━━━━━ INPUT ━━━━━

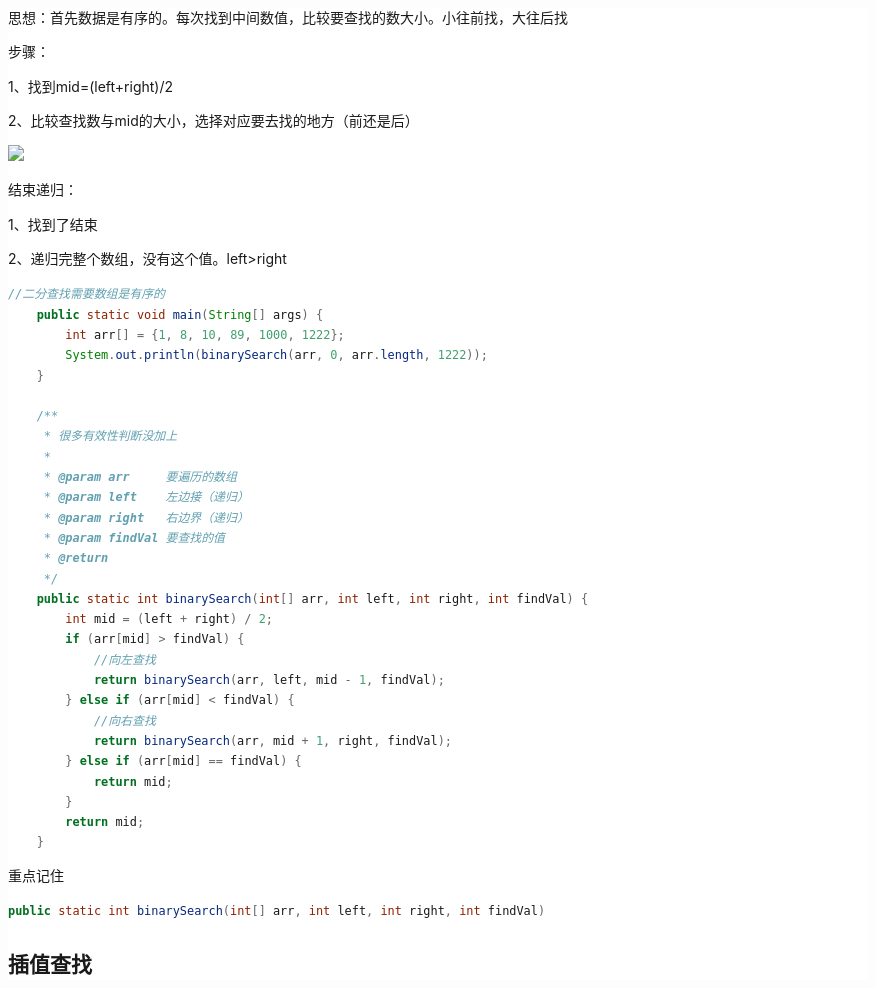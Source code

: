 思想：首先数据是有序的。每次找到中间数值，比较要查找的数大小。小往前找，大往后找

步骤：

1、找到mid=(left+right)/2

2、比较查找数与mid的大小，选择对应要去找的地方（前还是后）

![](https://coderymy-image.oss-cn-beijing.aliyuncs.com/uPic/Ypdl30.png)



结束递归：

1、找到了结束

2、递归完整个数组，没有这个值。left>right

```java
//二分查找需要数组是有序的
    public static void main(String[] args) {
        int arr[] = {1, 8, 10, 89, 1000, 1222};
        System.out.println(binarySearch(arr, 0, arr.length, 1222));
    }

    /**
     * 很多有效性判断没加上
     *
     * @param arr     要遍历的数组
     * @param left    左边接（递归）
     * @param right   右边界（递归）
     * @param findVal 要查找的值
     * @return
     */
    public static int binarySearch(int[] arr, int left, int right, int findVal) {
        int mid = (left + right) / 2;
        if (arr[mid] > findVal) {
            //向左查找
            return binarySearch(arr, left, mid - 1, findVal);
        } else if (arr[mid] < findVal) {
            //向右查找
            return binarySearch(arr, mid + 1, right, findVal);
        } else if (arr[mid] == findVal) {
            return mid;
        }
        return mid;
    }
```

重点记住

```java
public static int binarySearch(int[] arr, int left, int right, int findVal)
```

## 插值查找
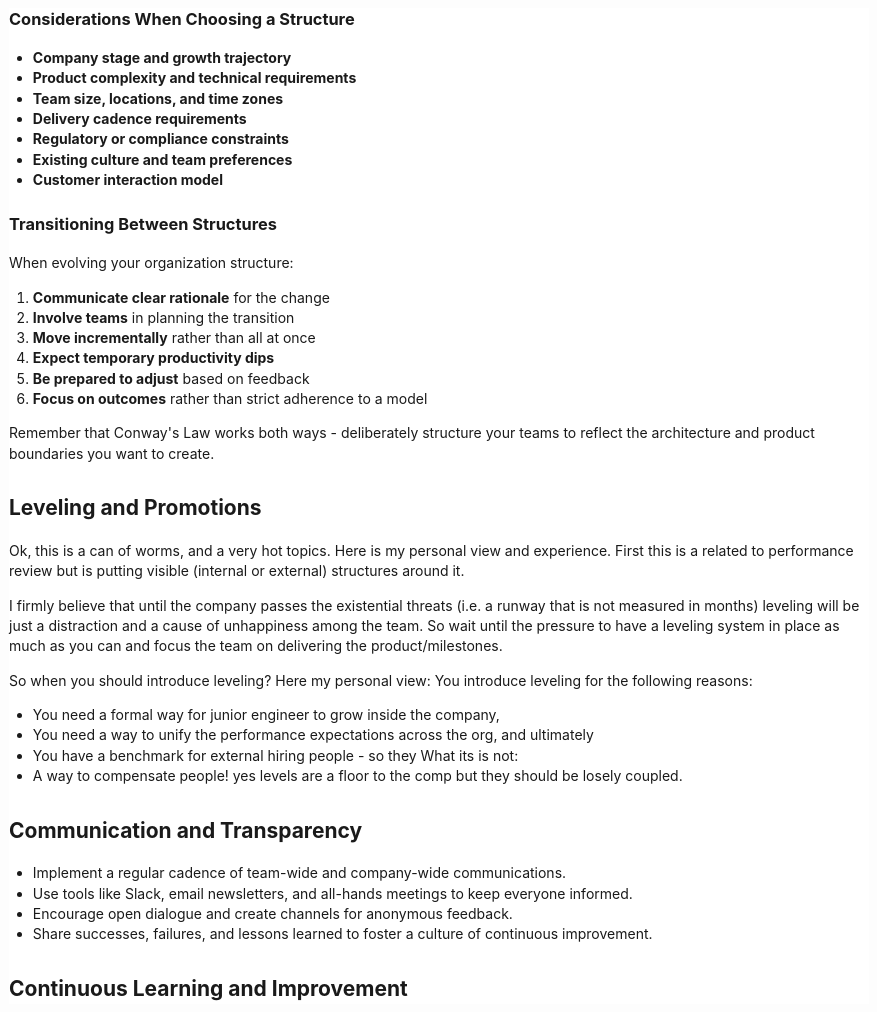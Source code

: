 ### Considerations When Choosing a Structure

* **Company stage and growth trajectory**
* **Product complexity and technical requirements**
* **Team size, locations, and time zones**
* **Delivery cadence requirements**
* **Regulatory or compliance constraints**
* **Existing culture and team preferences**
* **Customer interaction model**

### Transitioning Between Structures

When evolving your organization structure:

1. **Communicate clear rationale** for the change
2. **Involve teams** in planning the transition
3. **Move incrementally** rather than all at once
4. **Expect temporary productivity dips**
5. **Be prepared to adjust** based on feedback
6. **Focus on outcomes** rather than strict adherence to a model

Remember that Conway's Law works both ways - deliberately structure your teams to reflect the architecture and product boundaries you want to create.

## Leveling and Promotions

Ok, this is a can of worms, and a very hot topics. Here is my personal view and experience.
First this is a related to performance review but is putting visible (internal or external) structures around it.

I firmly believe that until the company passes the existential threats (i.e. a runway that is not measured in months) leveling will be just a distraction and a cause of unhappiness among the team. So wait until the pressure to have a leveling system in place as much as you can and focus the team on delivering the product/milestones.

So when you should introduce leveling? Here my personal view:
You introduce leveling for the following reasons:
- You need a formal way for junior engineer to grow inside the company,
- You need a way to unify the performance expectations across the org, and ultimately
- You have a benchmark for external hiring people - so they
What its is not:
- A way to compensate people! yes levels are a floor to the comp but they should be losely coupled.


## Communication and Transparency

- Implement a regular cadence of team-wide and company-wide communications.
- Use tools like Slack, email newsletters, and all-hands meetings to keep everyone informed.
- Encourage open dialogue and create channels for anonymous feedback.
- Share successes, failures, and lessons learned to foster a culture of continuous improvement.

## Continuous Learning and Improvement
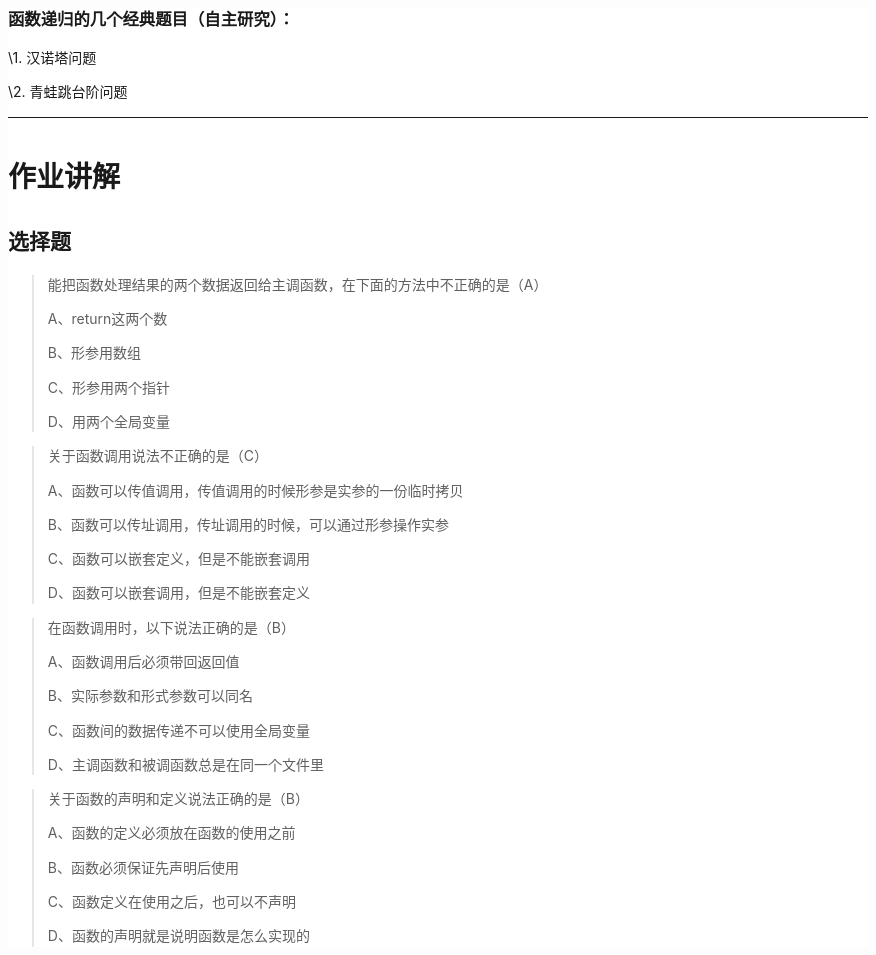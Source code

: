 
### **函数递归的几个经典题目（自主研究）：**

\1. 汉诺塔问题

\2. 青蛙跳台阶问题

------

# 作业讲解

## 选择题

> 能把函数处理结果的两个数据返回给主调函数，在下面的方法中不正确的是（A）
>
> A、return这两个数
>
> B、形参用数组
>
> C、形参用两个指针
>
> D、用两个全局变量

> 关于函数调用说法不正确的是（C）
>
> A、函数可以传值调用，传值调用的时候形参是实参的一份临时拷贝
>
> B、函数可以传址调用，传址调用的时候，可以通过形参操作实参
>
> C、函数可以嵌套定义，但是不能嵌套调用
>
> D、函数可以嵌套调用，但是不能嵌套定义

> 在函数调用时，以下说法正确的是（B）
>
> A、函数调用后必须带回返回值
>
> B、实际参数和形式参数可以同名
>
> C、函数间的数据传递不可以使用全局变量
>
> D、主调函数和被调函数总是在同一个文件里

> 关于函数的声明和定义说法正确的是（B）
>
> A、函数的定义必须放在函数的使用之前
>
> B、函数必须保证先声明后使用
>
> C、函数定义在使用之后，也可以不声明
>
> D、函数的声明就是说明函数是怎么实现的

━━━━━

• INSTRUCTIONS TO FOLLOW
Each entry should appear again exactly as written, pictures excluded.

• PROBLEM SOLUTION
Source code

: 思想：首先数据是有序的。每次找到中间数值，比较要查找的数大小。小往前找，大往后找

步骤：

1、找到mid=(left+right)/2

2、比较查找数与mid的大小，选择对应要去找的地方（前还是后）

![](https://coderymy-image.oss-cn-beijing.aliyuncs.com/uPic/Ypdl30.png)



结束递归：

1、找到了结束

2、递归完整个数组，没有这个值。left>right

```java
//二分查找需要数组是有序的
    public static void main(String[] args) {
        int arr[] = {1, 8, 10, 89, 1000, 1222};
        System.out.println(binarySearch(arr, 0, arr.length, 1222));
    }

    /**
     * 很多有效性判断没加上
     *
     * @param arr     要遍历的数组
     * @param left    左边接（递归）
     * @param right   右边界（递归）
     * @param findVal 要查找的值
     * @return
     */
    public static int binarySearch(int[] arr, int left, int right, int findVal) {
        int mid = (left + right) / 2;
        if (arr[mid] > findVal) {
            //向左查找
            return binarySearch(arr, left, mid - 1, findVal);
        } else if (arr[mid] < findVal) {
            //向右查找
            return binarySearch(arr, mid + 1, right, findVal);
        } else if (arr[mid] == findVal) {
            return mid;
        }
        return mid;
    }
```

重点记住

```java
public static int binarySearch(int[] arr, int left, int right, int findVal)
```

## 插值查找
Source code

: ### Considerations When Choosing a Structure

* **Company stage and growth trajectory**
* **Product complexity and technical requirements**
* **Team size, locations, and time zones**
* **Delivery cadence requirements**
* **Regulatory or compliance constraints**
* **Existing culture and team preferences**
* **Customer interaction model**

### Transitioning Between Structures

When evolving your organization structure:

1. **Communicate clear rationale** for the change
2. **Involve teams** in planning the transition
3. **Move incrementally** rather than all at once
4. **Expect temporary productivity dips**
5. **Be prepared to adjust** based on feedback
6. **Focus on outcomes** rather than strict adherence to a model

Remember that Conway's Law works both ways - deliberately structure your teams to reflect the architecture and product boundaries you want to create.

## Leveling and Promotions

Ok, this is a can of worms, and a very hot topics. Here is my personal view and experience.
First this is a related to performance review but is putting visible (internal or external) structures around it.

I firmly believe that until the company passes the existential threats (i.e. a runway that is not measured in months) leveling will be just a distraction and a cause of unhappiness among the team. So wait until the pressure to have a leveling system in place as much as you can and focus the team on delivering the product/milestones.

So when you should introduce leveling? Here my personal view:
You introduce leveling for the following reasons:
- You need a formal way for junior engineer to grow inside the company,
- You need a way to unify the performance expectations across the org, and ultimately
- You have a benchmark for external hiring people - so they
What its is not:
- A way to compensate people! yes levels are a floor to the comp but they should be losely coupled.


## Communication and Transparency

- Implement a regular cadence of team-wide and company-wide communications.
- Use tools like Slack, email newsletters, and all-hands meetings to keep everyone informed.
- Encourage open dialogue and create channels for anonymous feedback.
- Share successes, failures, and lessons learned to foster a culture of continuous improvement.

## Continuous Learning and Improvement
Source code

: 
### **函数递归的几个经典题目（自主研究）：**

\1. 汉诺塔问题

\2. 青蛙跳台阶问题

------

# 作业讲解

## 选择题

> 能把函数处理结果的两个数据返回给主调函数，在下面的方法中不正确的是（A）
>
> A、return这两个数
>
> B、形参用数组
>
> C、形参用两个指针
>
> D、用两个全局变量

> 关于函数调用说法不正确的是（C）
>
> A、函数可以传值调用，传值调用的时候形参是实参的一份临时拷贝
>
> B、函数可以传址调用，传址调用的时候，可以通过形参操作实参
>
> C、函数可以嵌套定义，但是不能嵌套调用
>
> D、函数可以嵌套调用，但是不能嵌套定义

> 在函数调用时，以下说法正确的是（B）
>
> A、函数调用后必须带回返回值
>
> B、实际参数和形式参数可以同名
>
> C、函数间的数据传递不可以使用全局变量
>
> D、主调函数和被调函数总是在同一个文件里

> 关于函数的声明和定义说法正确的是（B）
>
> A、函数的定义必须放在函数的使用之前
>
> B、函数必须保证先声明后使用
>
> C、函数定义在使用之后，也可以不声明
>
> D、函数的声明就是说明函数是怎么实现的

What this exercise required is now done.